第41章 ・迷子札あるいは首輪
「ちょっ、おまっ。」
瀬見は驚愕で腰を抜かしそうになった。文緒が引っ張り出したボールチェーンの先には小さな板状のペンダントトップがついていたのだ。よくドッグタグとかIDタグとか言われてるような物に似た形状で勿論何やら文字が彫ってある。
「何だよそれっ。」
「兄様からもらったと言うべきかつけられたと言うべきか。」
文緒は顔を赤くし困ったように俯く。
「あの野郎、どんだけだよ。
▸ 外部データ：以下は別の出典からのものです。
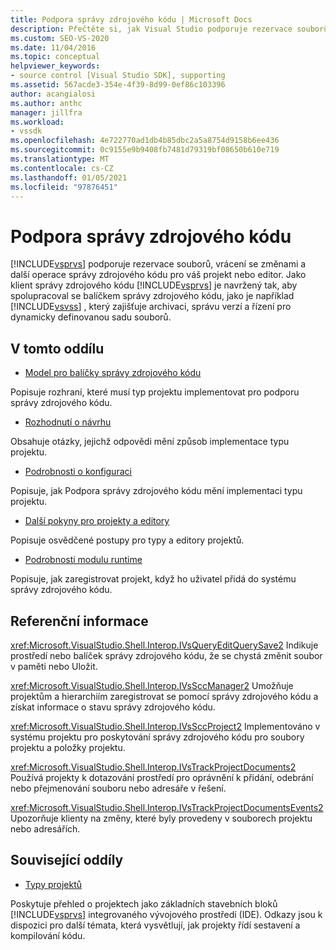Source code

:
 ```yaml
---
title: Podpora správy zdrojového kódu | Microsoft Docs
description: Přečtěte si, jak Visual Studio podporuje rezervace souborů, vrácení se změnami a jiné operace správy zdrojových kódů pro váš projekt nebo editor.
ms.custom: SEO-VS-2020
ms.date: 11/04/2016
ms.topic: conceptual
helpviewer_keywords:
- source control [Visual Studio SDK], supporting
ms.assetid: 567acde3-354e-4f39-8d99-0ef86c103396
author: acangialosi
ms.author: anthc
manager: jillfra
ms.workload:
- vssdk
ms.openlocfilehash: 4e722770ad1db4b85dbc2a5a8754d9158b6ee436
ms.sourcegitcommit: 0c9155e9b9408fb7481d79319bf08650b610e719
ms.translationtype: MT
ms.contentlocale: cs-CZ
ms.lasthandoff: 01/05/2021
ms.locfileid: "97876451"
---
```

# <a name="supporting-source-control"></a>Podpora správy zdrojového kódu
[!INCLUDE[vsprvs](../../code-quality/includes/vsprvs_md.md)] podporuje rezervace souborů, vrácení se změnami a další operace správy zdrojového kódu pro váš projekt nebo editor. Jako klient správy zdrojového kódu [!INCLUDE[vsprvs](../../code-quality/includes/vsprvs_md.md)] je navržený tak, aby spolupracoval se balíčkem správy zdrojového kódu, jako je například [!INCLUDE[vsvss](../../extensibility/includes/vsvss_md.md)] , který zajišťuje archivaci, správu verzí a řízení pro dynamicky definovanou sadu souborů.

## <a name="in-this-section"></a>V tomto oddílu
- [Model pro balíčky správy zdrojového kódu](../../extensibility/internals/model-for-source-control-packages.md)

 Popisuje rozhraní, které musí typ projektu implementovat pro podporu správy zdrojového kódu.

- [Rozhodnutí o návrhu](../../extensibility/internals/source-control-design-decisions.md)

 Obsahuje otázky, jejichž odpovědi mění způsob implementace typu projektu.

- [Podrobnosti o konfiguraci](../../extensibility/internals/source-control-configuration-details.md)

 Popisuje, jak Podpora správy zdrojového kódu mění implementaci typu projektu.

- [Další pokyny pro projekty a editory](../../extensibility/internals/additional-source-control-guidelines-for-projects-and-editors.md)

 Popisuje osvědčené postupy pro typy a editory projektů.

- [Podrobnosti modulu runtime](../../extensibility/internals/source-control-runtime-details.md)

 Popisuje, jak zaregistrovat projekt, když ho uživatel přidá do systému správy zdrojového kódu.

## <a name="reference"></a>Referenční informace
 <xref:Microsoft.VisualStudio.Shell.Interop.IVsQueryEditQuerySave2> Indikuje prostředí nebo balíček správy zdrojového kódu, že se chystá změnit soubor v paměti nebo Uložit.

 <xref:Microsoft.VisualStudio.Shell.Interop.IVsSccManager2> Umožňuje projektům a hierarchiím zaregistrovat se pomocí správy zdrojového kódu a získat informace o stavu správy zdrojového kódu.

 <xref:Microsoft.VisualStudio.Shell.Interop.IVsSccProject2> Implementováno v systému projektu pro poskytování správy zdrojového kódu pro soubory projektu a položky projektu.

 <xref:Microsoft.VisualStudio.Shell.Interop.IVsTrackProjectDocuments2> Používá projekty k dotazování prostředí pro oprávnění k přidání, odebrání nebo přejmenování souboru nebo adresáře v řešení.

 <xref:Microsoft.VisualStudio.Shell.Interop.IVsTrackProjectDocumentsEvents2> Upozorňuje klienty na změny, které byly provedeny v souborech projektu nebo adresářích.

## <a name="related-sections"></a>Související oddíly
- [Typy projektů](../../extensibility/internals/project-types.md)

 Poskytuje přehled o projektech jako základních stavebních bloků [!INCLUDE[vsprvs](../../code-quality/includes/vsprvs_md.md)] integrovaného vývojového prostředí (IDE). Odkazy jsou k dispozici pro další témata, která vysvětlují, jak projekty řídí sestavení a kompilování kódu.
」
「私も先日天童さんがドッグタグがどうのと余計な事を仰った件で物申した所でしたから正直驚きました。まさか兄様が無視してそのまま敢行するとは。」
「若利は何つってそれお前にくれた訳。」
「牛島の家に来て結構経つから記念といつも頑張ってるからと。」
「お、おう。」
「心遣いは嬉しいのですがちょっと戸惑いました。」
「ちょっとかよ。」
「でも強引にかけられてしまってもう外し辛い状況になってます。」
「無駄にやるじゃん若利の奴。どこで覚えてきたんだか。」
「何も考えていない気がします。」
「だな。」
やれやれと瀬見はため息をつく。
「つかあいつお前が好き過ぎて頭おかしくなったのか。」
「それは何とも。私が何かした訳でもありませんし。」
「わかってるわかってる、お前も若利に似て基本そんままだもんな。」
「私は兄様の所の直系ではありません。傍系も傍系です。」
「うるせえよ、ど天然がそっくりじゃん。あ、それは兄様ですはなしな。」
「先回りっ。」
飛び上がらんばかりの文緒は見ていて面白い。
「おい、弁当落とすぞ。」
「何て事。」
「しっかしなぁ」
そろりと文緒の首から下がるボールチェーンに触れながら瀬見は呟いた。
「お前、これずっとつけんの。」
「そう望まれているようなので。」
文緒が答える前で瀬見はため息をついたのだった。